_Work required_. Find how many lines in the data below mention "issues". Give the number only.

_Provided data_.
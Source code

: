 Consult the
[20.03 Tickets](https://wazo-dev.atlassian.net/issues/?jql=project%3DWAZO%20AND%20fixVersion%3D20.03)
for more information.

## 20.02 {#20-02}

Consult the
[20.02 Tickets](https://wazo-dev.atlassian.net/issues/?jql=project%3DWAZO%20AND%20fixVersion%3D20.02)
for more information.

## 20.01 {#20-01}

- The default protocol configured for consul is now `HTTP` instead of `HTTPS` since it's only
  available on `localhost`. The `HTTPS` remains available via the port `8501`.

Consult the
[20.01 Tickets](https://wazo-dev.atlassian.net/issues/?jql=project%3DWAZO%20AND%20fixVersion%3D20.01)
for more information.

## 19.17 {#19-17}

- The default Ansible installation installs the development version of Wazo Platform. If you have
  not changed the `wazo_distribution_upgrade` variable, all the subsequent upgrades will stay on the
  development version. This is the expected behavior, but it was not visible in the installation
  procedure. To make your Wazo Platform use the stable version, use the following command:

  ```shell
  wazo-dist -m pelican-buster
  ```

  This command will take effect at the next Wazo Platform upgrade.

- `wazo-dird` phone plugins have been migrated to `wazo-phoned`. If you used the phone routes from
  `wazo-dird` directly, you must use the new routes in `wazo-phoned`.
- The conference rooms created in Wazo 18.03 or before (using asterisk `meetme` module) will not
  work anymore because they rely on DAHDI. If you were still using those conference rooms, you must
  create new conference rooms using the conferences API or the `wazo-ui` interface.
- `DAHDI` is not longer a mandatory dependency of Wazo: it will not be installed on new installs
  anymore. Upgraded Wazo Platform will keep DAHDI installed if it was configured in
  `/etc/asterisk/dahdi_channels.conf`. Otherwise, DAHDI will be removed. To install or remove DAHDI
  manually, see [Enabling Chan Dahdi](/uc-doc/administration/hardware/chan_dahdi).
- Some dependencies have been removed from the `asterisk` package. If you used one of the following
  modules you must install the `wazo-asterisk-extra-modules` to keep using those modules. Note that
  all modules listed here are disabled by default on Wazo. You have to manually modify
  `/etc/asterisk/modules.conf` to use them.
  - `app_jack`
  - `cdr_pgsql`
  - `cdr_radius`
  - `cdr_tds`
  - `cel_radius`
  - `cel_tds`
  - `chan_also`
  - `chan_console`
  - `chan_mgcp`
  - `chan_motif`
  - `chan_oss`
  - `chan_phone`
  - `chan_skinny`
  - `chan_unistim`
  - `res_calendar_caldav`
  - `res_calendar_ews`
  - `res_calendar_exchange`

_Answer box_. 3